In absolute dollar terms, the authors urge wealthy nations to disburse $135 billion in development aid in 2006—an increase over existing commitments of $48 billion, equivalent to about five percent of global military spending. By 2015, annual aid levels should reach $195 billion, the Project’s author’s recommend.

This additional aid should include an initial $5 billion rising to $7 billion per year by 2015 to promote science and technology for the poor, focusing on health, agriculture, energy, environmental management, and climate research.

The UN Millennium Project supports the United Kingdom proposal for a new International Finance Facility (IFF) as the leading proposal for a breakthrough in development financing in 2005. Designed to double development assistance between now and 2015, the IFF would leverage additional funds from capital markets by issuing bonds backed by long-term donor commitments to aid. But the choice of financing arrangements is for donors to make. The key issue is the speedy availability of new resources

The Millennium Development Goals: Insurance for Global Security

“Breaking the poverty trap of the poorest countries is a matter of extreme urgency for our security,” Sachs said. “When people lack access to food, medical care, safe drinking water, and a chance at a better future, their societies are likely to experience instability and unrest that spills over to the rest of the world.”
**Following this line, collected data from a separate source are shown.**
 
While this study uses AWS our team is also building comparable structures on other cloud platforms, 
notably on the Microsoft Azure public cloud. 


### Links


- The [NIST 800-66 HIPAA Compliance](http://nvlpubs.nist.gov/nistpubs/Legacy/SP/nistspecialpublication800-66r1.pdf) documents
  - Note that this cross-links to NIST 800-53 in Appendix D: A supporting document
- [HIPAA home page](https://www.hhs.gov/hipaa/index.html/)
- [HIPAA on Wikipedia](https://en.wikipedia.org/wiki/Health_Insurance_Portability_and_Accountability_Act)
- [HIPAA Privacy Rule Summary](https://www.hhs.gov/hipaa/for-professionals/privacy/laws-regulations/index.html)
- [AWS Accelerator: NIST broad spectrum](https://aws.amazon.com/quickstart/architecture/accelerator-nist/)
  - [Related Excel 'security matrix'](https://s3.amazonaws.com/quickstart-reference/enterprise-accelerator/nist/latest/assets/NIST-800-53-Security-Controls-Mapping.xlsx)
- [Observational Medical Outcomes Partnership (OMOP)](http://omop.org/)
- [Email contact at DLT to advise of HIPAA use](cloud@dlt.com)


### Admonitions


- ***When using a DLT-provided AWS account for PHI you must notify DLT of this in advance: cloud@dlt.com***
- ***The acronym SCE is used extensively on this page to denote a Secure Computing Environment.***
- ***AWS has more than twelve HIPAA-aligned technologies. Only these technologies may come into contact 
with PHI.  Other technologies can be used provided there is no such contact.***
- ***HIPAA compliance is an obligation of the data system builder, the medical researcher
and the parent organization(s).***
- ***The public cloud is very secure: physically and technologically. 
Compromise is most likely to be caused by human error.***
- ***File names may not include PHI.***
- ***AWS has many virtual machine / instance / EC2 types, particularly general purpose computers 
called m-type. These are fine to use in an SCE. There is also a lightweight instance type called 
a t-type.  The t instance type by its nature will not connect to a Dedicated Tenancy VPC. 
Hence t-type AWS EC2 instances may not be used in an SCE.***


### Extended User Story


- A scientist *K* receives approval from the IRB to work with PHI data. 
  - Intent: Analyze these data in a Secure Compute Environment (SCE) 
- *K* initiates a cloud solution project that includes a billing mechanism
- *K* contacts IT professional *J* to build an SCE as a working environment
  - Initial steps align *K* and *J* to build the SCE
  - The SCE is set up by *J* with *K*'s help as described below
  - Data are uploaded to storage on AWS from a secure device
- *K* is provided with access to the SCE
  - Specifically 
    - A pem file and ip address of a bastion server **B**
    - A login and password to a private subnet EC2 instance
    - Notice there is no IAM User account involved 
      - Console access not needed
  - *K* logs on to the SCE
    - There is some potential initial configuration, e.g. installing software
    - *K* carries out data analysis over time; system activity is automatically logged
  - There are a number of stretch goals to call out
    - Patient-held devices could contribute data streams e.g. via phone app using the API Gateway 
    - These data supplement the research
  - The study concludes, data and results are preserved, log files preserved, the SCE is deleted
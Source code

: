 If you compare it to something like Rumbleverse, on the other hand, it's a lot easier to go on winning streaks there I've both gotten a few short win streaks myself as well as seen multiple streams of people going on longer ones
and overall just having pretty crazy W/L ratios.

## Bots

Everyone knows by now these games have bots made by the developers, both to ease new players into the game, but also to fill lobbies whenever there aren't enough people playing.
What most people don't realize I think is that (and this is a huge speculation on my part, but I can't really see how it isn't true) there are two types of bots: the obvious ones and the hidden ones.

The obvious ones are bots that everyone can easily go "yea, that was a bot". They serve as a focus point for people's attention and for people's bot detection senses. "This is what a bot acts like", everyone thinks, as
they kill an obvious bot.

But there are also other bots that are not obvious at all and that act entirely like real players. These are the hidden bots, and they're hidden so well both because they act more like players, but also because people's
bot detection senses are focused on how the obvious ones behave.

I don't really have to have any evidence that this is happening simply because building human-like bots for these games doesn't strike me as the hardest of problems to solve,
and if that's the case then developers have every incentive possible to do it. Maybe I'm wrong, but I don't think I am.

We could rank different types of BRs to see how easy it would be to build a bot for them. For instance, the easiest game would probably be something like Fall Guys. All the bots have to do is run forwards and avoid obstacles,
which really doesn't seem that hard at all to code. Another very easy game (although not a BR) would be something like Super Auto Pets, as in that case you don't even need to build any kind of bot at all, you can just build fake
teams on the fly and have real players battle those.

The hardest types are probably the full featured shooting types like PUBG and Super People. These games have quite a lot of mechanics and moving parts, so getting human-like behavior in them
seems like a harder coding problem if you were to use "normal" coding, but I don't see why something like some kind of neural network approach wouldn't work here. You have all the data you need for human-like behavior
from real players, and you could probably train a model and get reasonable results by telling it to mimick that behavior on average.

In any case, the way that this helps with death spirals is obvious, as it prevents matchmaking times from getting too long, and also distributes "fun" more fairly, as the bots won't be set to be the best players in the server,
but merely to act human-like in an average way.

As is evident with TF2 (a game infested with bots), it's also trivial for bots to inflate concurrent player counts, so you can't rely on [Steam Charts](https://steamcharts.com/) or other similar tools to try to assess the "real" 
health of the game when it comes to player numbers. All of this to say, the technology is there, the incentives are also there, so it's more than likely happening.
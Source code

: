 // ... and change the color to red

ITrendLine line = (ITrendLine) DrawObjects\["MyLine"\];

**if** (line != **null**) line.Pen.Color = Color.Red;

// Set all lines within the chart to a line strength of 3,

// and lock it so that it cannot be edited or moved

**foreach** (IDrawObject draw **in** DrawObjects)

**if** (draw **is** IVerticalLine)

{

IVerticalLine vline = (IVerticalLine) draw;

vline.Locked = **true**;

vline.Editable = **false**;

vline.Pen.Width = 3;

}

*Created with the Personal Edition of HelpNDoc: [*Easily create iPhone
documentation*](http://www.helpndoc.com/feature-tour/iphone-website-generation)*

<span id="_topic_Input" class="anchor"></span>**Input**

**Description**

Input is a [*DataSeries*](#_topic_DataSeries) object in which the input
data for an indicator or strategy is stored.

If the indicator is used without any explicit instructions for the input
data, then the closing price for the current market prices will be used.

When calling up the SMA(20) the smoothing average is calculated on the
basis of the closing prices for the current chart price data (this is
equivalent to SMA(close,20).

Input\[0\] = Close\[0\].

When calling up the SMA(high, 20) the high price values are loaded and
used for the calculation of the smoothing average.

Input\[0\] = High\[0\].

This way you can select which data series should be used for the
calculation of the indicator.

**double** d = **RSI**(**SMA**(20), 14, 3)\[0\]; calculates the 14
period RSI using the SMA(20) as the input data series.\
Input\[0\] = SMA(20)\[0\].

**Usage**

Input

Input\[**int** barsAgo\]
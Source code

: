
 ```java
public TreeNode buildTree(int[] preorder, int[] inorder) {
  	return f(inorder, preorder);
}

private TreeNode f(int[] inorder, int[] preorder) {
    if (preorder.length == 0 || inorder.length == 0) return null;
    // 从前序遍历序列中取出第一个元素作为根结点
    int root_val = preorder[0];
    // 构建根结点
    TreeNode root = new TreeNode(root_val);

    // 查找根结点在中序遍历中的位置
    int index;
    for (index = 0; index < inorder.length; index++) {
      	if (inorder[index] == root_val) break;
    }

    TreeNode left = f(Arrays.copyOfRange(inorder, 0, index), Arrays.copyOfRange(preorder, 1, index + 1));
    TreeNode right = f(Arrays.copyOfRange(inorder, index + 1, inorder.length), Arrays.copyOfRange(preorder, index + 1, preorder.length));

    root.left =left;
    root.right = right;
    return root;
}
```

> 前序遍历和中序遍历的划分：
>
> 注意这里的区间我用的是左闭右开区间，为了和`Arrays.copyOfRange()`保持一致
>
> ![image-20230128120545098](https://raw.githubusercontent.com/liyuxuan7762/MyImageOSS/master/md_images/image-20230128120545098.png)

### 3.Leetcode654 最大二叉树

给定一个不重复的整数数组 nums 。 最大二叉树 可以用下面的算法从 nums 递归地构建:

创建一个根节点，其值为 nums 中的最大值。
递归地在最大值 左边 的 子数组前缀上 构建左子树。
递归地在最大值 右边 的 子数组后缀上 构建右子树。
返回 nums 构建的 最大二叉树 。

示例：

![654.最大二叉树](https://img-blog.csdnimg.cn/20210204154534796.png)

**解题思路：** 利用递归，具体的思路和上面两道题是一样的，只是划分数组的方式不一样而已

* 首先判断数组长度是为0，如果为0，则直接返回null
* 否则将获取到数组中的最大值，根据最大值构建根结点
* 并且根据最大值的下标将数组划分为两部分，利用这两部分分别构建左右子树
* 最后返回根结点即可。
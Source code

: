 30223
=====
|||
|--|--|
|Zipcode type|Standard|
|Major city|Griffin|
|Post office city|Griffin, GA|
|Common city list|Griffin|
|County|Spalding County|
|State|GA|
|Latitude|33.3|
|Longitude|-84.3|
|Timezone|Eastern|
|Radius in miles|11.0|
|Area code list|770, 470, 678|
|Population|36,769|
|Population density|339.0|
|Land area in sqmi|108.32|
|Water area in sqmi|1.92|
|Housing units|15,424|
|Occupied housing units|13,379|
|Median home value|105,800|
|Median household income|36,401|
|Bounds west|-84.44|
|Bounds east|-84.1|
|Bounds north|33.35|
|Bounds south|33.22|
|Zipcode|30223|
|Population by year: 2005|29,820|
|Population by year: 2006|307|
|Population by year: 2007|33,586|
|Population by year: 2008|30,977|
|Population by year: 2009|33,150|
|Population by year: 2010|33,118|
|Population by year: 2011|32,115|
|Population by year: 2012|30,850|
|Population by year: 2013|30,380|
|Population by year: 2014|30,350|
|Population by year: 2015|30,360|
Time is short, however, with only 10 years to go to meet the 2015 goals. But meeting the goals is not just a matter of global justice and human rights, the report finds, but is essential for global security. “Poor and hungry societies are much more likely than high-income societies to fall into conflict over scarce vital resources,” the experts contend, adding that the Millennium Development Goals should be placed centrally in international efforts to end violent conflict, instability, and terrorism.

The report cautions, however, for the need to spend resources effectively, and stresses that particular attention be provided to developing countries that have shown a commitment to good governance practices and transparent budgeting. There are dozens of low-income countries, according to the report, that have proven track records of reform and commitment to working on behalf of the extreme poor.

“Lawless countries led by corrupt leaders are incapable of investing resources in health, education and roads,” Sachs said. “Increased international support should go to countries that have demonstrated good governance, to countries that are trying to open up their economies, to reform their political systems, and to combat corruption.”